(Source texts of formatted documents)
[Start of Attachment]
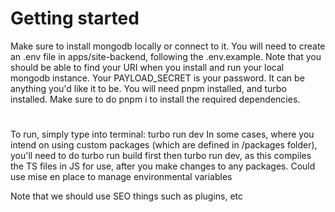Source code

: # Getting started
Make sure to install mongodb locally or connect to it. 
You will need to create an .env file in apps/site-backend, following the .env.example.
Note that you should be able to find your URI when you install and run your local mongodb instance.
Your PAYLOAD_SECRET is your password. It can be anything you'd like it to be.
You will need pnpm installed, and turbo installed.
Make sure to do pnpm i to install the required dependencies.
# 
To run, simply type into terminal: turbo run dev
In some cases, where you intend on using custom packages (which are defined in /packages folder), you'll need to do turbo run build first then turbo run dev, as this compiles the TS files in JS for use, after you 
make changes to any packages.
Could use mise en place to manage environmental variables

Note that we should use SEO things such as plugins, etc
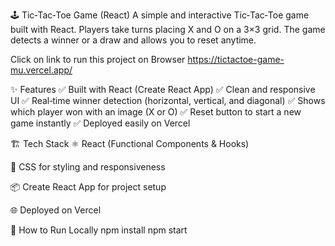 🕹️ Tic‑Tac‑Toe Game (React)
A simple and interactive Tic‑Tac‑Toe game built with React.
Players take turns placing X and O on a 3×3 grid.
The game detects a winner or a draw and allows you to reset anytime.

Click on link to run this project on Browser
https://tictactoe-game-mu.vercel.app/

✨ Features
✅ Built with React (Create React App)
✅ Clean and responsive UI
✅ Real‑time winner detection (horizontal, vertical, and diagonal)
✅ Shows which player won with an image (X or O)
✅ Reset button to start a new game instantly
✅ Deployed easily on Vercel

🏗 Tech Stack
⚛️ React (Functional Components & Hooks)

🎨 CSS for styling and responsiveness

📦 Create React App for project setup

🌐 Deployed on Vercel

🚀 How to Run Locally
npm install
npm start
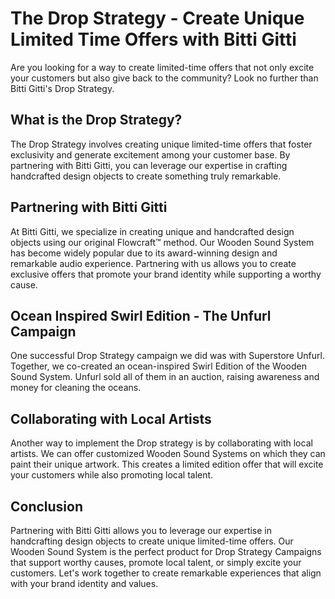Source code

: # The Drop Strategy - Create Unique Limited Time Offers with Bitti Gitti

Are you looking for a way to create limited-time offers that not only excite your customers but also give back to the community? Look no further than Bitti Gitti's Drop Strategy.

## What is the Drop Strategy?

The Drop Strategy involves creating unique limited-time offers that foster exclusivity and generate excitement among your customer base. By partnering with Bitti Gitti, you can leverage our expertise in crafting handcrafted design objects to create something truly remarkable.

## Partnering with Bitti Gitti

At Bitti Gitti, we specialize in creating unique and handcrafted design objects using our original Flowcraft™ method. Our Wooden Sound System has become widely popular due to its award-winning design and remarkable audio experience. Partnering with us allows you to create exclusive offers that promote your brand identity while supporting a worthy cause.

## Ocean Inspired Swirl Edition - The Unfurl Campaign

One successful Drop Strategy campaign we did was with Superstore Unfurl. Together, we co-created an ocean-inspired Swirl Edition of the Wooden Sound System. Unfurl sold all of them in an auction, raising awareness and money for cleaning the oceans.

## Collaborating with Local Artists

Another way to implement the Drop strategy is by collaborating with local artists. We can offer customized Wooden Sound Systems on which they can paint their unique artwork. This creates a limited edition offer that will excite your customers while also promoting local talent.


## Conclusion

Partnering with Bitti Gitti allows you to leverage our expertise in handcrafting design objects to create unique limited-time offers. Our Wooden Sound System is the perfect product for Drop Strategy Campaigns that support worthy causes, promote local talent, or simply excite your customers. Let's work together to create remarkable experiences that align with your brand identity and values.

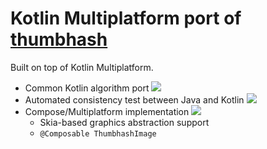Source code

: # Kotlin Multiplatform port of [thumbhash](https://github.com/evanw/thumbhash/)

Built on top of Kotlin Multiplatform.

- Common Kotlin algorithm port ![](https://img.shields.io/badge/implementation-finished-brightgreen)
- Automated consistency test between Java and Kotlin ![](https://img.shields.io/badge/implementation-finished-brightgreen)
- Compose/Multiplatform implementation ![](https://img.shields.io/badge/implementation-in%20progress-yellow)
  - Skia-based graphics abstraction support
  - `@Composable ThumbhashImage`
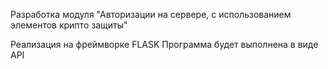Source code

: Разработка модуля 
"Авторизации на сервере, 
с использованием элементов крипто защиты"

Реализация на фреймворке FLASK
Программа будет выполнена в виде API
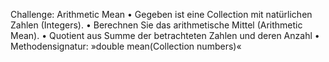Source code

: Challenge: Arithmetic Mean
• Gegeben ist eine Collection mit natürlichen Zahlen (Integers).
• Berechnen Sie das arithmetische Mittel (Arithmetic Mean).
• Quotient aus Summe der betrachteten Zahlen und deren Anzahl
• Methodensignatur: »double mean(Collection<Integer> numbers)«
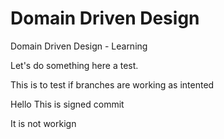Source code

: # Domain Driven Design
Domain Driven Design - Learning

Let's do something here a test.

This is to test if branches are working as intented

Hello This is signed commit

It is not workign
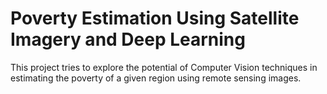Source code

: # Poverty Estimation Using Satellite Imagery and Deep Learning

This project tries to explore the potential of Computer Vision techniques in estimating the poverty of a given region using remote sensing images.
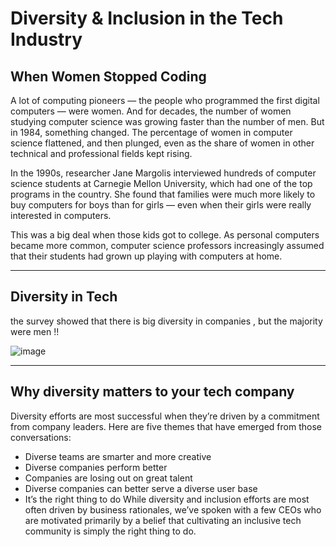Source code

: # Diversity & Inclusion in the Tech Industry

## When Women Stopped Coding

A lot of computing pioneers — the people who programmed the first digital computers — were women.
And for decades, the number of women studying computer science was growing faster than the number of men. But in 1984,
something changed. The percentage of women in computer science flattened, and then plunged, 
even as the share of women in other technical and professional fields kept rising.

In the 1990s, researcher Jane Margolis interviewed hundreds of computer science students at Carnegie Mellon University,
which had one of the top programs in the country. She found that families were much more likely to buy computers for boys than for girls — even when their girls were really interested in computers.

This was a big deal when those kids got to college. As personal computers became more common,
computer science professors increasingly assumed that their students had grown up playing with computers at home.


___________________________________________________________________________________________________________________________________________________
## Diversity in Tech

the survey showed that there is big diversity in companies , but the majority were men !!


![image](https://user-images.githubusercontent.com/77915248/113938855-d6bd8300-9803-11eb-9370-2d247212087a.png)


_____________________________________________________________________________________________________________________________________________________________

## Why diversity matters to your tech company

Diversity efforts are most successful when they’re driven by a commitment from company leaders.
Here are five themes that have emerged from those conversations: 

* Diverse teams are smarter and more creative
* Diverse companies perform better
* Companies are losing out on great talent 
* Diverse companies can better serve a diverse user base 
* It’s the right thing to do While diversity and inclusion efforts are most often driven
  by business rationales, we’ve spoken with a few CEOs who are motivated primarily
  by a belief that cultivating an inclusive tech community is simply the right thing to do.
[End of Attachment]
### What the task asks
Search the entries for "better" and show every line that has it.

### Output below
* Diverse companies perform better
* Diverse companies can better serve a diverse user base 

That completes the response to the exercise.